WHAT YOU WILL DO: Determine how many lines in the entries below include "stations". The reply should be that number and nothing else.

EXERCISE INPUT:
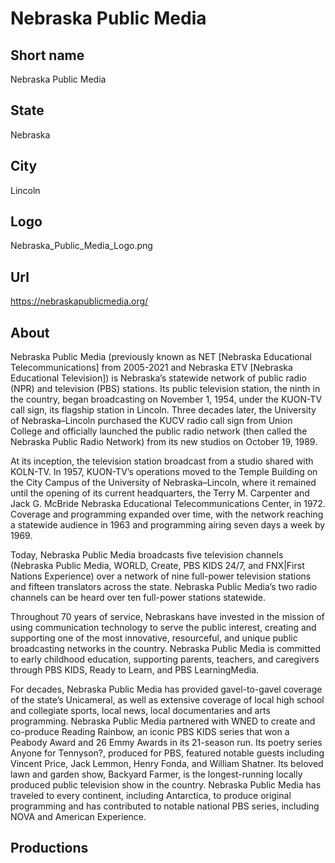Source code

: # Nebraska Public Media

## Short name

Nebraska Public Media

## State

Nebraska

## City

Lincoln

## Logo

Nebraska_Public_Media_Logo.png

## Url

https://nebraskapublicmedia.org/

## About

Nebraska Public Media (previously known as NET [Nebraska Educational Telecommunications] from 2005-2021 and Nebraska ETV [Nebraska Educational Television]) is Nebraska’s statewide network of public radio (NPR) and television (PBS) stations. Its public television station, the ninth in the country, began broadcasting on November 1, 1954, under the KUON-TV call sign, its flagship station in Lincoln. Three decades later, the University of Nebraska–Lincoln purchased the KUCV radio call sign from Union College and officially launched the public radio network (then called the Nebraska Public Radio Network) from its new studios on October 19, 1989.

At its inception, the television station broadcast from a studio shared with KOLN-TV. In 1957, KUON-TV’s operations moved to the Temple Building on the City Campus of the University of Nebraska–Lincoln, where it remained until the opening of its current headquarters, the Terry M. Carpenter and Jack G. McBride Nebraska Educational Telecommunications Center, in 1972. Coverage and programming expanded over time, with the network reaching a statewide audience in 1963 and programming airing seven days a week by 1969.

Today, Nebraska Public Media broadcasts five television channels (Nebraska Public Media, WORLD, Create, PBS KIDS 24/7, and FNX|First Nations Experience) over a network of nine full-power television stations and fifteen translators across the state. Nebraska Public Media’s two radio channels can be heard over ten full-power stations statewide.

Throughout 70 years of service, Nebraskans have invested in the mission of using communication technology to serve the public interest, creating and supporting one of the most innovative, resourceful, and unique public broadcasting networks in the country. Nebraska Public Media is committed to early childhood education, supporting parents, teachers, and caregivers through PBS KIDS, Ready to Learn, and PBS LearningMedia.

For decades, Nebraska Public Media has provided gavel-to-gavel coverage of the state’s Unicameral, as well as extensive coverage of local high school and collegiate sports, local news, local documentaries and arts programming. Nebraska Public Media partnered with WNED to create and co-produce Reading Rainbow, an iconic PBS KIDS series that won a Peabody Award and 26 Emmy Awards in its 21-season run. Its poetry series Anyone for Tennyson?, produced for PBS, featured notable guests including Vincent Price, Jack Lemmon, Henry Fonda, and William Shatner. Its beloved lawn and garden show, Backyard Farmer, is the longest-running locally produced public television show in the country. Nebraska Public Media has traveled to every continent, including Antarctica, to produce original programming and has contributed to notable national PBS series, including NOVA and American Experience.

## Productions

THE COMPLETED TASK: 2